途上国の発展を促す上で何故中小企業なのか、という疑問を持つかもしれないが、これはピラミッド・アプローチの発想から来ている。一般に、一国の人口分布を、上から下に富裕層・中間層・貧困層という 3 層からなるピラミッドの形に描くと、先進国では少数の富裕層・貧困層に挟まれる形で非常に厚い中間層が形成されているのに対して、アフリカなどの途上国では少数の富裕層・中間層の下に巨大な貧困層が横たわるという構造になっている。SME ファンドはこの点に着目して、途上国において、中間層を厚くしていくことがその国の経済の底上げを図る、という考えの下、中間層となる母体として中小企業の成長を支援していく、というもの。
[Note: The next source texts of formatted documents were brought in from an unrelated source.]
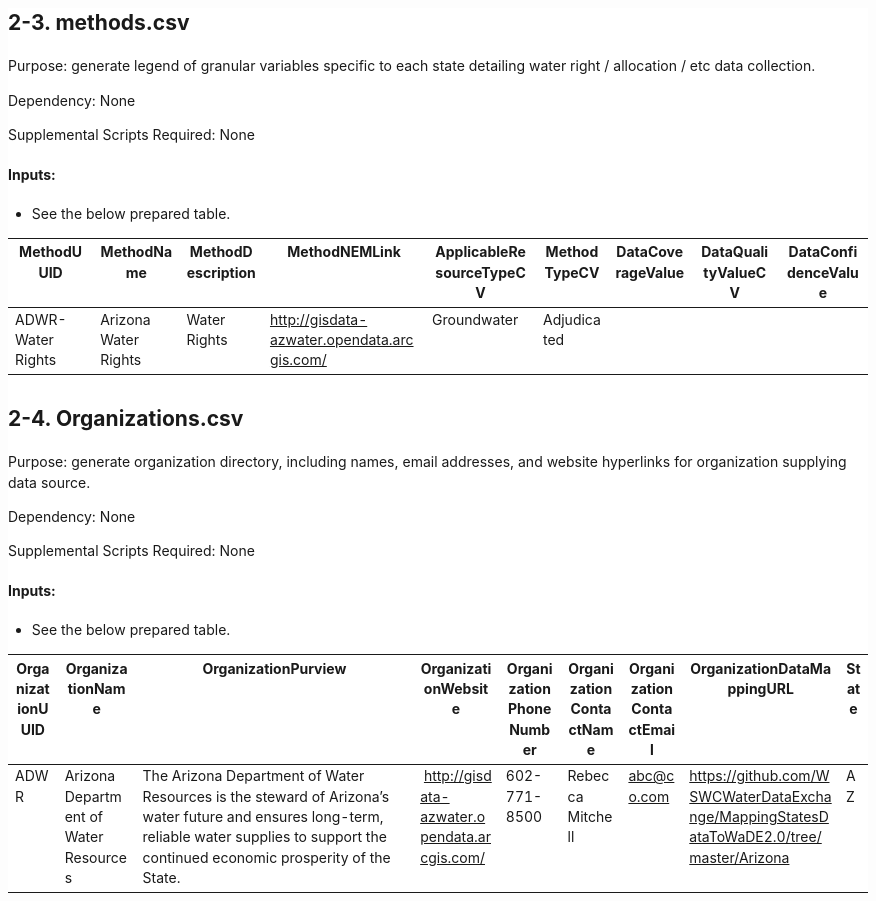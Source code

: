 ## 2-3. methods.csv
Purpose: generate legend of granular variables specific to each state detailing water right / allocation / etc data collection.

Dependency:  None

Supplemental Scripts Required:  None

#### Inputs:
- See the below prepared table.       

MethodUUID | MethodName | MethodDescription| MethodNEMLink | ApplicableResourceTypeCV | MethodTypeCV | DataCoverageValue | DataQualityValueCV	| DataConfidenceValue
---------- | ---------- | ------------ | ------------- | ------------- | ------------ | -------------| ------------ | ---------- 
ADWR-Water Rights | Arizona Water Rights | Water Rights | http://gisdata-azwater.opendata.arcgis.com/| Groundwater | Adjudicated	|         |         |                 

  
## 2-4. Organizations.csv
Purpose: generate organization directory, including names, email addresses, and website hyperlinks for organization supplying data source.

Dependency:  None

Supplemental Scripts Required:  None

#### Inputs:
- See the below prepared table.               

OrganizationUUID | OrganizationName | OrganizationPurview| OrganizationWebsite | OrganizationPhoneNumber |	OrganizationContactName	| OrganizationContactEmail |	OrganizationDataMappingURL |	State 
---------------- | ------------ | -------- | ---------- | ---------- | ------------ | -------------- | ------------ | ---------
ADWR |Arizona Department of Water Resources  | The Arizona Department of Water Resources is the steward of Arizona’s water future and ensures long-term, reliable water supplies to support the continued economic prosperity of the State. |  http://gisdata-azwater.opendata.arcgis.com/ | 602-771-8500 |	Rebecca Mitchell | abc@co.com |https://github.com/WSWCWaterDataExchange/MappingStatesDataToWaDE2.0/tree/master/Arizona | AZ

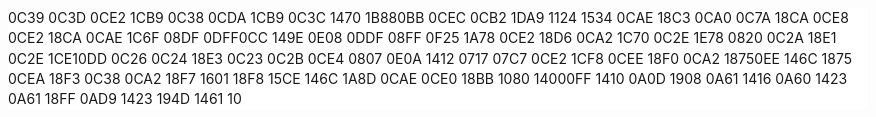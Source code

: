 0C39                           0C3D                              0CE2                                  1CB9                                      0C38                                          0CDA                                             1CB9                                                0C3C                                                   1470                                                      1B880BB     0CEC      0CB2         1DA9            1124               1534                  0CAE                     18C3                        0CA0                           0C7A                              18CA                                  0CE8                                      0CE2                                          18CA                                             0CAE                                                1C6F                                                   08DF                                                      0DFF0CC     149E      0E08         0DDF            08FF               0F25                  1A78                     0CE2                        18D6                           0CA2                              1C70                                  0C2E                                      1E78                                          0820                                             0C2A                                                18E1                                                   0C2E                                                      1CE10DD     0C26      0C24         18E3            0C23               0C2B                  0CE4                     0807                        0E0A                           1412                              0717                                  07C7                                      0CE2                                          1CF8                                             0CEE                                                18F0                                                   0CA2                                                      18750EE     146C      1875         0CEA            18F3               0C38                  0CA2                     18F7                        1601                           18F8                              15CE                                  146C                                      1A8D                                          0CAE                                             0CE0                                                18BB                                                   1080                                                      14000FF     1410      0A0D         1908            0A61               1416                  0A60                     1423                        0A61                           18FF                              0AD9                                  1423                                      194D                                          1461                                             10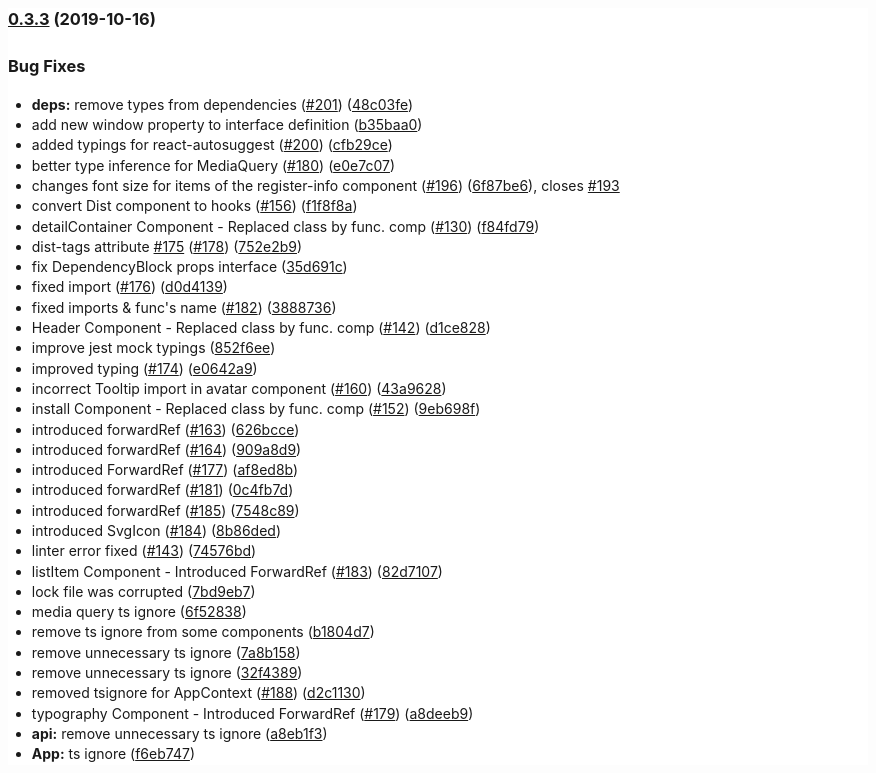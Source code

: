 ### [0.3.3](https://github.com/verdaccio/ui/compare/v0.3.2...v0.3.3) (2019-10-16)

### Bug Fixes

- **deps:** remove types from dependencies ([#201](https://github.com/verdaccio/ui/issues/201)) ([48c03fe](https://github.com/verdaccio/ui/commit/48c03fe))
- add new window property to interface definition ([b35baa0](https://github.com/verdaccio/ui/commit/b35baa0))
- added typings for react-autosuggest ([#200](https://github.com/verdaccio/ui/issues/200)) ([cfb29ce](https://github.com/verdaccio/ui/commit/cfb29ce))
- better type inference for MediaQuery ([#180](https://github.com/verdaccio/ui/issues/180)) ([e0e7c07](https://github.com/verdaccio/ui/commit/e0e7c07))
- changes font size for items of the register-info component ([#196](https://github.com/verdaccio/ui/issues/196)) ([6f87be6](https://github.com/verdaccio/ui/commit/6f87be6)), closes [#193](https://github.com/verdaccio/ui/issues/193)
- convert Dist component to hooks ([#156](https://github.com/verdaccio/ui/issues/156)) ([f1f8f8a](https://github.com/verdaccio/ui/commit/f1f8f8a))
- detailContainer Component - Replaced class by func. comp ([#130](https://github.com/verdaccio/ui/issues/130)) ([f84fd79](https://github.com/verdaccio/ui/commit/f84fd79))
- dist-tags attribute [#175](https://github.com/verdaccio/ui/issues/175) ([#178](https://github.com/verdaccio/ui/issues/178)) ([752e2b9](https://github.com/verdaccio/ui/commit/752e2b9))
- fix DependencyBlock props interface ([35d691c](https://github.com/verdaccio/ui/commit/35d691c))
- fixed import ([#176](https://github.com/verdaccio/ui/issues/176)) ([d0d4139](https://github.com/verdaccio/ui/commit/d0d4139))
- fixed imports & func's name ([#182](https://github.com/verdaccio/ui/issues/182)) ([3888736](https://github.com/verdaccio/ui/commit/3888736))
- Header Component - Replaced class by func. comp ([#142](https://github.com/verdaccio/ui/issues/142)) ([d1ce828](https://github.com/verdaccio/ui/commit/d1ce828))
- improve jest mock typings ([852f6ee](https://github.com/verdaccio/ui/commit/852f6ee))
- improved typing ([#174](https://github.com/verdaccio/ui/issues/174)) ([e0642a9](https://github.com/verdaccio/ui/commit/e0642a9))
- incorrect Tooltip import in avatar component ([#160](https://github.com/verdaccio/ui/issues/160)) ([43a9628](https://github.com/verdaccio/ui/commit/43a9628))
- install Component - Replaced class by func. comp ([#152](https://github.com/verdaccio/ui/issues/152)) ([9eb698f](https://github.com/verdaccio/ui/commit/9eb698f))
- introduced forwardRef ([#163](https://github.com/verdaccio/ui/issues/163)) ([626bcce](https://github.com/verdaccio/ui/commit/626bcce))
- introduced forwardRef ([#164](https://github.com/verdaccio/ui/issues/164)) ([909a8d9](https://github.com/verdaccio/ui/commit/909a8d9))
- introduced ForwardRef ([#177](https://github.com/verdaccio/ui/issues/177)) ([af8ed8b](https://github.com/verdaccio/ui/commit/af8ed8b))
- introduced forwardRef ([#181](https://github.com/verdaccio/ui/issues/181)) ([0c4fb7d](https://github.com/verdaccio/ui/commit/0c4fb7d))
- introduced forwardRef ([#185](https://github.com/verdaccio/ui/issues/185)) ([7548c89](https://github.com/verdaccio/ui/commit/7548c89))
- introduced SvgIcon ([#184](https://github.com/verdaccio/ui/issues/184)) ([8b86ded](https://github.com/verdaccio/ui/commit/8b86ded))
- linter error fixed ([#143](https://github.com/verdaccio/ui/issues/143)) ([74576bd](https://github.com/verdaccio/ui/commit/74576bd))
- listItem Component - Introduced ForwardRef ([#183](https://github.com/verdaccio/ui/issues/183)) ([82d7107](https://github.com/verdaccio/ui/commit/82d7107))
- lock file was corrupted ([7bd9eb7](https://github.com/verdaccio/ui/commit/7bd9eb7))
- media query ts ignore ([6f52838](https://github.com/verdaccio/ui/commit/6f52838))
- remove ts ignore from some components ([b1804d7](https://github.com/verdaccio/ui/commit/b1804d7))
- remove unnecessary ts ignore ([7a8b158](https://github.com/verdaccio/ui/commit/7a8b158))
- remove unnecessary ts ignore ([32f4389](https://github.com/verdaccio/ui/commit/32f4389))
- removed tsignore for AppContext ([#188](https://github.com/verdaccio/ui/issues/188)) ([d2c1130](https://github.com/verdaccio/ui/commit/d2c1130))
- typography Component - Introduced ForwardRef ([#179](https://github.com/verdaccio/ui/issues/179)) ([a8deeb9](https://github.com/verdaccio/ui/commit/a8deeb9))
- **api:** remove unnecessary ts ignore ([a8eb1f3](https://github.com/verdaccio/ui/commit/a8eb1f3))
- **App:** ts ignore ([f6eb747](https://github.com/verdaccio/ui/commit/f6eb747))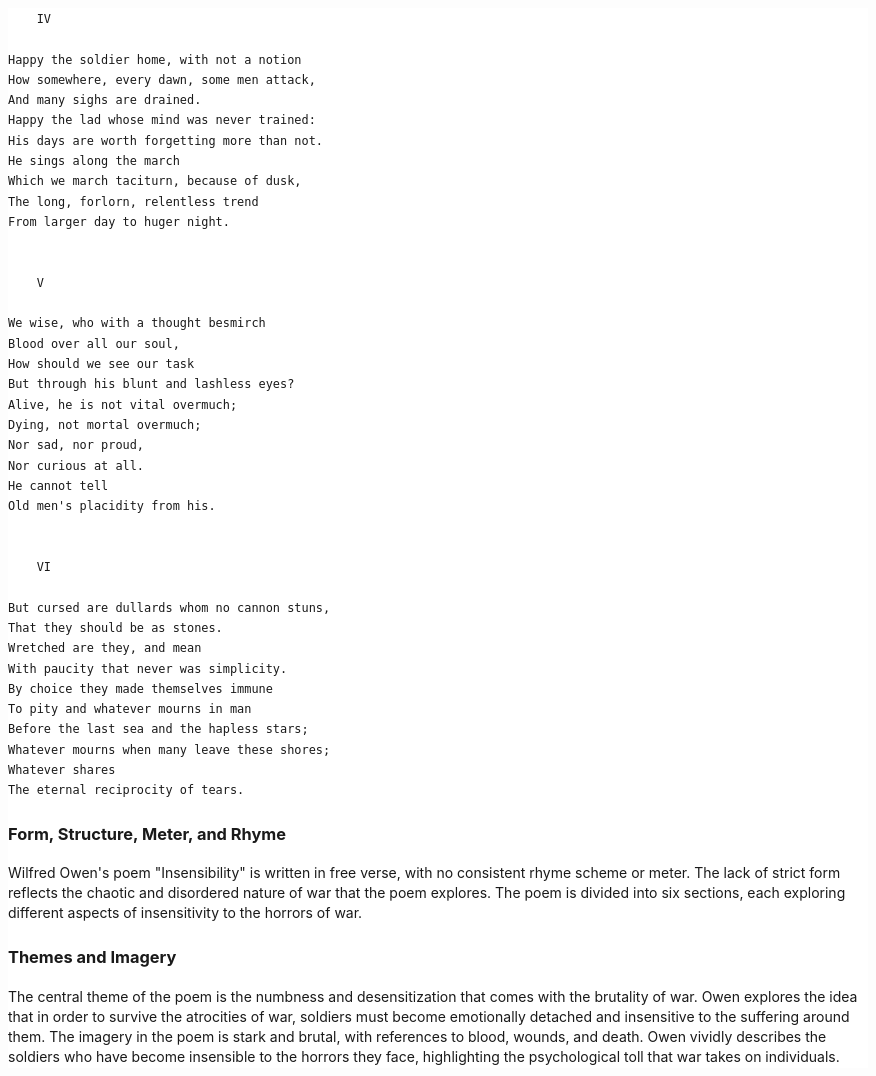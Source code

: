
 ```
    IV

Happy the soldier home, with not a notion
How somewhere, every dawn, some men attack,
And many sighs are drained.
Happy the lad whose mind was never trained:
His days are worth forgetting more than not.
He sings along the march
Which we march taciturn, because of dusk,
The long, forlorn, relentless trend
From larger day to huger night.


    V

We wise, who with a thought besmirch
Blood over all our soul,
How should we see our task
But through his blunt and lashless eyes?
Alive, he is not vital overmuch;
Dying, not mortal overmuch;
Nor sad, nor proud,
Nor curious at all.
He cannot tell
Old men's placidity from his.


    VI

But cursed are dullards whom no cannon stuns,
That they should be as stones.
Wretched are they, and mean
With paucity that never was simplicity.
By choice they made themselves immune
To pity and whatever mourns in man
Before the last sea and the hapless stars;
Whatever mourns when many leave these shores;
Whatever shares
The eternal reciprocity of tears.
```

### Form, Structure, Meter, and Rhyme

Wilfred Owen's poem "Insensibility" is written in free verse, with no consistent rhyme scheme or meter. The lack of strict form reflects the chaotic and disordered nature of war that the poem explores. The poem is divided into six sections, each exploring different aspects of insensitivity to the horrors of war. 

### Themes and Imagery

The central theme of the poem is the numbness and desensitization that comes with the brutality of war. Owen explores the idea that in order to survive the atrocities of war, soldiers must become emotionally detached and insensitive to the suffering around them. The imagery in the poem is stark and brutal, with references to blood, wounds, and death. Owen vividly describes the soldiers who have become insensible to the horrors they face, highlighting the psychological toll that war takes on individuals.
といっても、このような国々においては、ファイナンスを受ける候補となる中小企業は家族型経営で細々と事業を行っているのが通常で、伝統的な銀行による貸出型ファイナンスでは担保価値が十分でなかったり(例えば、その国で初めての事業を行う場合その生産設備は流動性が少なくて担保価値が少ないなど)、一方でベンチャーキャピタル型ファイナンスを行うにはガバナンスの認識や exit(IPO や M&A)の機会が十分でないなどの問題がある。このために、SME ファイナンスでは、従来型貸出と VC 型投資との中間的な、ミドルリスク・ミドルリターンのファイナンスを導入している。具体的には、成長企業に対して、少額のマイノリティ投資に加えて、ローンによる貸出を行った上で、貸出部分は、金利を低く抑える(例えば prime rate - 2%)一方で、ロイヤルティとして売上の 2-3 % を受領する。これによって、ファンドは、十分な担保を持たないというリスクを取る代わりに、売上という会計的に明白な指標を通じてアップサイドを得ることができる。
調達サイドは今のところ IFC などの公的資金が中心となっているが、最近ではファンドがそこそこのリターンも上げつつあることもあり、生保などのプライベートな資金も入ってきているそうだ。社会的な使命を達成するのに、こういった市場的な仕組み・技術を活用するというケースは、今後益々増えてくるだろう。